Your assignment
What lines in the records include the string "udefine"? Return each one.

Document images with source code
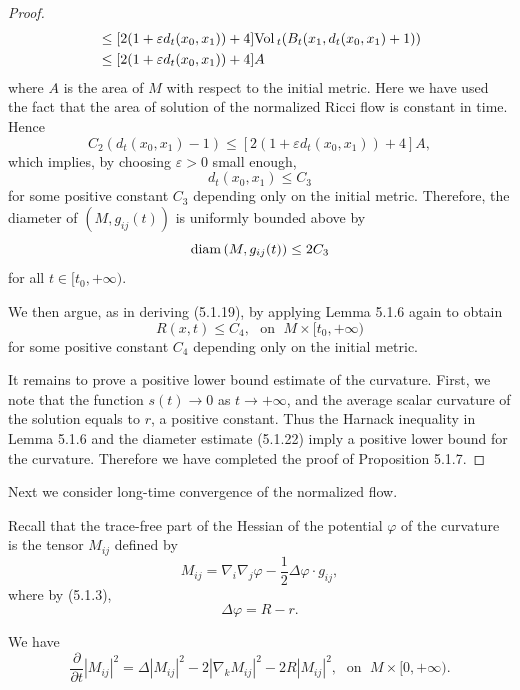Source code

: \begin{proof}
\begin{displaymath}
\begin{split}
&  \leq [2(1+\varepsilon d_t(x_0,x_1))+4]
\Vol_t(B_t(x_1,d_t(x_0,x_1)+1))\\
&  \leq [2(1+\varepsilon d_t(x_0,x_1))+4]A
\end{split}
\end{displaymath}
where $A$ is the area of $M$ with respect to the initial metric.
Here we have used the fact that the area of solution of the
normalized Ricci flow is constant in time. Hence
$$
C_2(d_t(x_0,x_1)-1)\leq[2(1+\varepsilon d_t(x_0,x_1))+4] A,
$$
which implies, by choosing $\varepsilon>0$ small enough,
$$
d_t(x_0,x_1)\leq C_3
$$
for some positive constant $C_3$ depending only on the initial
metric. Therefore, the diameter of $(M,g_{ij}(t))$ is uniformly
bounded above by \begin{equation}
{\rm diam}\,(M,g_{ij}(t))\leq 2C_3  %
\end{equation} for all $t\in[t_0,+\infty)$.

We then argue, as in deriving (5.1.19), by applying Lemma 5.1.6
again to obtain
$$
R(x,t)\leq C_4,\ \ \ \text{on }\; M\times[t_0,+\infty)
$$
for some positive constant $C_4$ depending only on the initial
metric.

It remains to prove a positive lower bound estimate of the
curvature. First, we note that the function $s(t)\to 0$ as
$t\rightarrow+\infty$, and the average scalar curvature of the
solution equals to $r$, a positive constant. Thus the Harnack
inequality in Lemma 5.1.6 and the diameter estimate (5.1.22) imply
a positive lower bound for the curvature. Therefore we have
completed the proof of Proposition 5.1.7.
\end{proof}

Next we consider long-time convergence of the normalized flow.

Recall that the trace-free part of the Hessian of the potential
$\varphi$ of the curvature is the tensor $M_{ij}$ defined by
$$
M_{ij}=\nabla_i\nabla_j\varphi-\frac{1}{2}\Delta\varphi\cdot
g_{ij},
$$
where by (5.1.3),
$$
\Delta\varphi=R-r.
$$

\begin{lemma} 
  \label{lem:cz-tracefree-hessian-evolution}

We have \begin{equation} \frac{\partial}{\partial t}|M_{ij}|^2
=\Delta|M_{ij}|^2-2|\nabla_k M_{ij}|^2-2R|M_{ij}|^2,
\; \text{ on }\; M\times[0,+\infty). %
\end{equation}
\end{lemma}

---

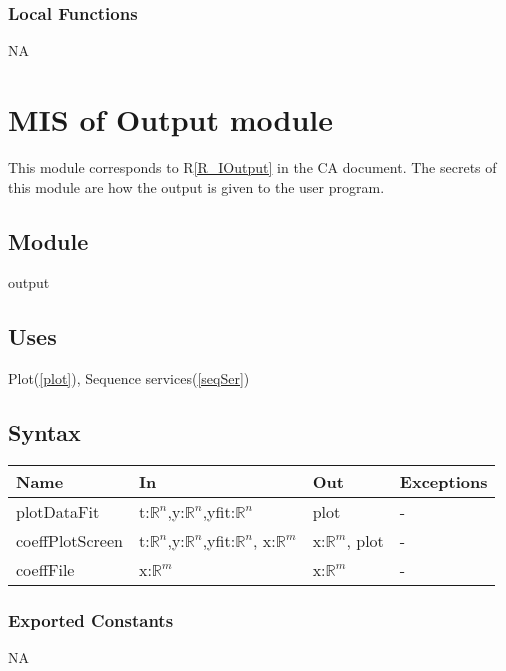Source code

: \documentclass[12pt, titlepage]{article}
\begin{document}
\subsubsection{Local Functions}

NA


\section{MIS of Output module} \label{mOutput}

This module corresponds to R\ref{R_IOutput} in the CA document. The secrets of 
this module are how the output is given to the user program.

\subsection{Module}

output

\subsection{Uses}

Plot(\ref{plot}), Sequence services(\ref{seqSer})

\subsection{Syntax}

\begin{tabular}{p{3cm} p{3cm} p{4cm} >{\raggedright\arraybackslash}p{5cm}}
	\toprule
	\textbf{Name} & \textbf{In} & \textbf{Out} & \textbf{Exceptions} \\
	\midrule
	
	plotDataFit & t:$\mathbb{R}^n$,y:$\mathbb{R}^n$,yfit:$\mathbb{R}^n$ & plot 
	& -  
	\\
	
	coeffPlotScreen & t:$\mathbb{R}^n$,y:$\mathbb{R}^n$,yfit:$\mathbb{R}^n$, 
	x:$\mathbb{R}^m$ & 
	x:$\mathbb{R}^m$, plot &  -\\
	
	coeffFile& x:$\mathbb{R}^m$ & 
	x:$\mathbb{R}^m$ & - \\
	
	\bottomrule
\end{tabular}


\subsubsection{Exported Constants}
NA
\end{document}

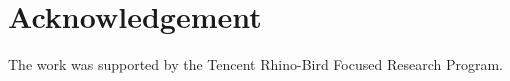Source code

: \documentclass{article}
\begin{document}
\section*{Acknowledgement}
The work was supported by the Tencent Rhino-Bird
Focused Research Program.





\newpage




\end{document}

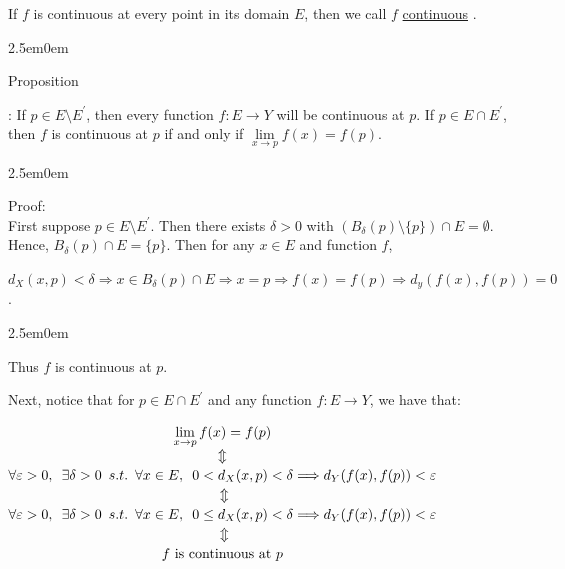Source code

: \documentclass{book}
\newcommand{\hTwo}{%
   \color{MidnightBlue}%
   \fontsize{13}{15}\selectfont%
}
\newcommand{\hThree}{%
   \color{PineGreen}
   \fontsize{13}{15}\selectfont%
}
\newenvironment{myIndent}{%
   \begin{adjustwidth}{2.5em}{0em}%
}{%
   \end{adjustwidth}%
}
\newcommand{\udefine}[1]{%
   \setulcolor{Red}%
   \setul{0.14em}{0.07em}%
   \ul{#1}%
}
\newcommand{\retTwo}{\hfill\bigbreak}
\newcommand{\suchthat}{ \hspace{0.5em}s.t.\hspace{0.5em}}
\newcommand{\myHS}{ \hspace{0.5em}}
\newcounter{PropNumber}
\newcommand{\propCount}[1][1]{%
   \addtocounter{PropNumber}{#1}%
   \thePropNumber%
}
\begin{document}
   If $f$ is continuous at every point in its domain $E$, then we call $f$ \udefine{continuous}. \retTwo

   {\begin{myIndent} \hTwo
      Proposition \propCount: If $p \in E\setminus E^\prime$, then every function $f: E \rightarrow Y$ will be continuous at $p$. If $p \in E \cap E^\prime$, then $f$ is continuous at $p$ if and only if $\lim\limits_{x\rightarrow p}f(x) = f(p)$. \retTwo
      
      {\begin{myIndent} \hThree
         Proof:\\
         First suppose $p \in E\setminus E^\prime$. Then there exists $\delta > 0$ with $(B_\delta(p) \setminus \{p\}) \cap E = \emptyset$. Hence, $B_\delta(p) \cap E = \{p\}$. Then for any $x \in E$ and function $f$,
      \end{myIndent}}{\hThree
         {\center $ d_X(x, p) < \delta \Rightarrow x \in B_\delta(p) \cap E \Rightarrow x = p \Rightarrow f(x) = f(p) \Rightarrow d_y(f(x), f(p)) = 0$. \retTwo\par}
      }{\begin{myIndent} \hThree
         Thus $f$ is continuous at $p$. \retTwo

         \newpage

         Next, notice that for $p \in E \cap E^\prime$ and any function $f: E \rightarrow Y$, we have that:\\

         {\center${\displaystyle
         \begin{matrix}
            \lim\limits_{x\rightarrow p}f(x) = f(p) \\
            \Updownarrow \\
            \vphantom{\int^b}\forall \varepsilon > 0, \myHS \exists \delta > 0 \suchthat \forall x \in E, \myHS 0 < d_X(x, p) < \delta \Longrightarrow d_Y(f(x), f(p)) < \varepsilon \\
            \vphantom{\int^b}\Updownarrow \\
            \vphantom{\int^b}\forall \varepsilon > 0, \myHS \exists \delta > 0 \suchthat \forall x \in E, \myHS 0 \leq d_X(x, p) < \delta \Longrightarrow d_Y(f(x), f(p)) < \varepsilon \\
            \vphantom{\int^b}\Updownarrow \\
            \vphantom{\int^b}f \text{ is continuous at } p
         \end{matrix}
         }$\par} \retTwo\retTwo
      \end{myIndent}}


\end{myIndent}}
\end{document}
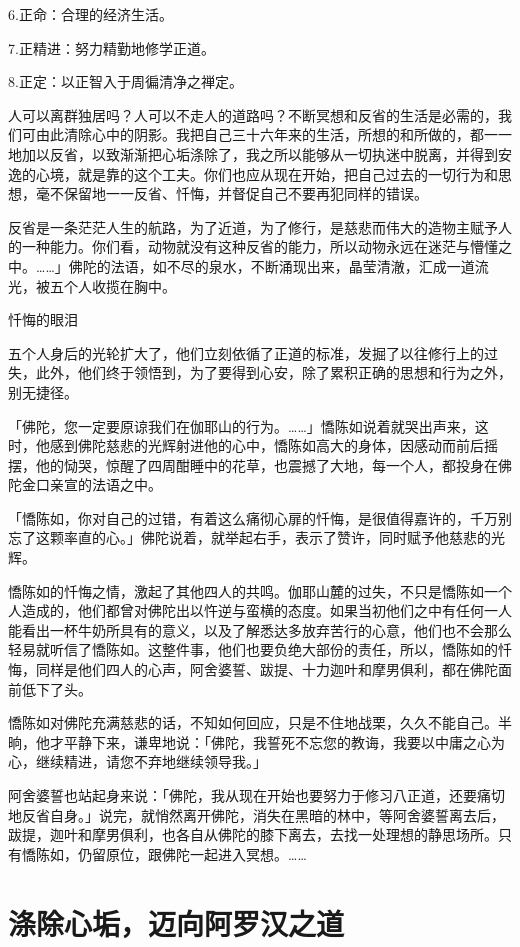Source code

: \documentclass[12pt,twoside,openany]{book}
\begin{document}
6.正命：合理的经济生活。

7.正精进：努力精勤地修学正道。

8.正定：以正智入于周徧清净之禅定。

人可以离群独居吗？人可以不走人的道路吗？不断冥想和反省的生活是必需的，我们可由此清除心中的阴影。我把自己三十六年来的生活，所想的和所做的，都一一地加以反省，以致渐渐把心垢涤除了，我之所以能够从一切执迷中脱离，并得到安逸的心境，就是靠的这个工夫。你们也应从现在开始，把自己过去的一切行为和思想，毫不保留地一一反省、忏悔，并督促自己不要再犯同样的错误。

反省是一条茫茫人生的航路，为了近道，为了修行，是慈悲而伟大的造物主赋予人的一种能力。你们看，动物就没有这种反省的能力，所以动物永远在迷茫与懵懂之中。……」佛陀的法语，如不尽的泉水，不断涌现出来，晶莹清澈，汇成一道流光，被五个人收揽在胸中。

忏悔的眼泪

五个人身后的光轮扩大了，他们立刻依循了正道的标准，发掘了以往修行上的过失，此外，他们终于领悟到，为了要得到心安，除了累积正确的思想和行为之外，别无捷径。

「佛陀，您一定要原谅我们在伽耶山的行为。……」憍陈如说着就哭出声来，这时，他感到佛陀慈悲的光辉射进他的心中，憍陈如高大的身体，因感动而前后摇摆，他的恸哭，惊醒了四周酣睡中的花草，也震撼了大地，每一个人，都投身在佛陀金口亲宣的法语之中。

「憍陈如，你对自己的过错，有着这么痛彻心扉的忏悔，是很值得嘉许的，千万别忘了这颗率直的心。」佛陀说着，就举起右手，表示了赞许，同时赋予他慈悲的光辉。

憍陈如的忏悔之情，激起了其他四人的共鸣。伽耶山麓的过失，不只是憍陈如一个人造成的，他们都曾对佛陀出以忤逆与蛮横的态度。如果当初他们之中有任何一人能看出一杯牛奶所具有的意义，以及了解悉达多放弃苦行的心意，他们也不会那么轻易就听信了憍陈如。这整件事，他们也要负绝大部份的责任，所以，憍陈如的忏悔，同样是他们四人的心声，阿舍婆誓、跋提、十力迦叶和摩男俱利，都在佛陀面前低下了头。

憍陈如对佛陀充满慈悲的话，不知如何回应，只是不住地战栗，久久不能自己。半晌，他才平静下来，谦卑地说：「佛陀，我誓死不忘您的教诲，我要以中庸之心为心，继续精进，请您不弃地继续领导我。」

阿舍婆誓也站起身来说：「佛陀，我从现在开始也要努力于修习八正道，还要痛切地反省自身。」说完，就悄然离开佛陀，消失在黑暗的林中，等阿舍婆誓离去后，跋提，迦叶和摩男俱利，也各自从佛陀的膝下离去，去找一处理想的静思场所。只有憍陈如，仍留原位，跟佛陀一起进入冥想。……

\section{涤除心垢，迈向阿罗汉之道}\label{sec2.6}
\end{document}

Solution below
\newcommand{\udefine}[1]{%
   If $f$ is continuous at every point in its domain $E$, then we call $f$ \udefine{continuous}. \retTwo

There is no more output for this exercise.